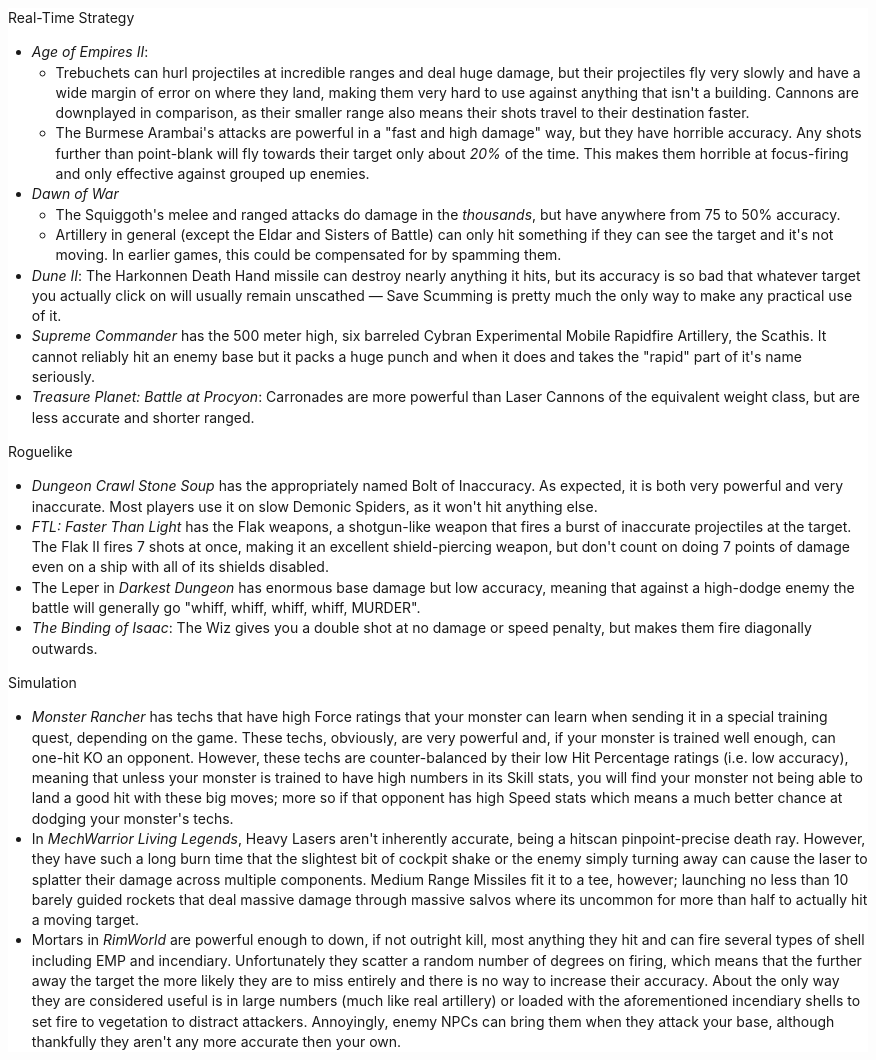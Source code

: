 Real-Time Strategy

-   _Age of Empires II_:
    -   Trebuchets can hurl projectiles at incredible ranges and deal huge damage, but their projectiles fly very slowly and have a wide margin of error on where they land, making them very hard to use against anything that isn't a building. Cannons are downplayed in comparison, as their smaller range also means their shots travel to their destination faster.
    -   The Burmese Arambai's attacks are powerful in a "fast and high damage" way, but they have horrible accuracy. Any shots further than point-blank will fly towards their target only about _20%_ of the time. This makes them horrible at focus-firing and only effective against grouped up enemies.
-   _Dawn of War_
    -   The Squiggoth's melee and ranged attacks do damage in the _thousands_, but have anywhere from 75 to 50% accuracy.
    -   Artillery in general (except the Eldar and Sisters of Battle) can only hit something if they can see the target and it's not moving. In earlier games, this could be compensated for by spamming them.
-   _Dune II_: The Harkonnen Death Hand missile can destroy nearly anything it hits, but its accuracy is so bad that whatever target you actually click on will usually remain unscathed — Save Scumming is pretty much the only way to make any practical use of it.
-   _Supreme Commander_ has the 500 meter high, six barreled Cybran Experimental Mobile Rapidfire Artillery, the Scathis. It cannot reliably hit an enemy base but it packs a huge punch and when it does and takes the "rapid" part of it's name seriously.
-   _Treasure Planet: Battle at Procyon_: Carronades are more powerful than Laser Cannons of the equivalent weight class, but are less accurate and shorter ranged.

Roguelike

-   _Dungeon Crawl Stone Soup_ has the appropriately named Bolt of Inaccuracy. As expected, it is both very powerful and very inaccurate. Most players use it on slow Demonic Spiders, as it won't hit anything else.
-   _FTL: Faster Than Light_ has the Flak weapons, a shotgun-like weapon that fires a burst of inaccurate projectiles at the target. The Flak II fires 7 shots at once, making it an excellent shield-piercing weapon, but don't count on doing 7 points of damage even on a ship with all of its shields disabled.
-   The Leper in _Darkest Dungeon_ has enormous base damage but low accuracy, meaning that against a high-dodge enemy the battle will generally go "whiff, whiff, whiff, whiff, MURDER".
-   _The Binding of Isaac_: The Wiz gives you a double shot at no damage or speed penalty, but makes them fire diagonally outwards.

Simulation

-   _Monster Rancher_ has techs that have high Force ratings that your monster can learn when sending it in a special training quest, depending on the game. These techs, obviously, are very powerful and, if your monster is trained well enough, can one-hit KO an opponent. However, these techs are counter-balanced by their low Hit Percentage ratings (i.e. low accuracy), meaning that unless your monster is trained to have high numbers in its Skill stats, you will find your monster not being able to land a good hit with these big moves; more so if that opponent has high Speed stats which means a much better chance at dodging your monster's techs.
-   In _MechWarrior Living Legends_, Heavy Lasers aren't inherently accurate, being a hitscan pinpoint-precise death ray. However, they have such a long burn time that the slightest bit of cockpit shake or the enemy simply turning away can cause the laser to splatter their damage across multiple components. Medium Range Missiles fit it to a tee, however; launching no less than 10 barely guided rockets that deal massive damage through massive salvos where its uncommon for more than half to actually hit a moving target.
-   Mortars in _RimWorld_ are powerful enough to down, if not outright kill, most anything they hit and can fire several types of shell including EMP and incendiary. Unfortunately they scatter a random number of degrees on firing, which means that the further away the target the more likely they are to miss entirely and there is no way to increase their accuracy. About the only way they are considered useful is in large numbers (much like real artillery) or loaded with the aforementioned incendiary shells to set fire to vegetation to distract attackers. Annoyingly, enemy NPCs can bring them when they attack your base, although thankfully they aren't any more accurate then your own.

**Work instructions:** From the records above, transcribe exactly the run of lines that opens with the line holding "grouped up enemies." and closes with the line holding "to 50% accuracy.", both included.

**Solution to this task:**
    -   The Burmese Arambai's attacks are powerful in a "fast and high damage" way, but they have horrible accuracy. Any shots further than point-blank will fly towards their target only about _20%_ of the time. This makes them horrible at focus-firing and only effective against grouped up enemies.
-   _Dawn of War_
    -   The Squiggoth's melee and ranged attacks do damage in the _thousands_, but have anywhere from 75 to 50% accuracy.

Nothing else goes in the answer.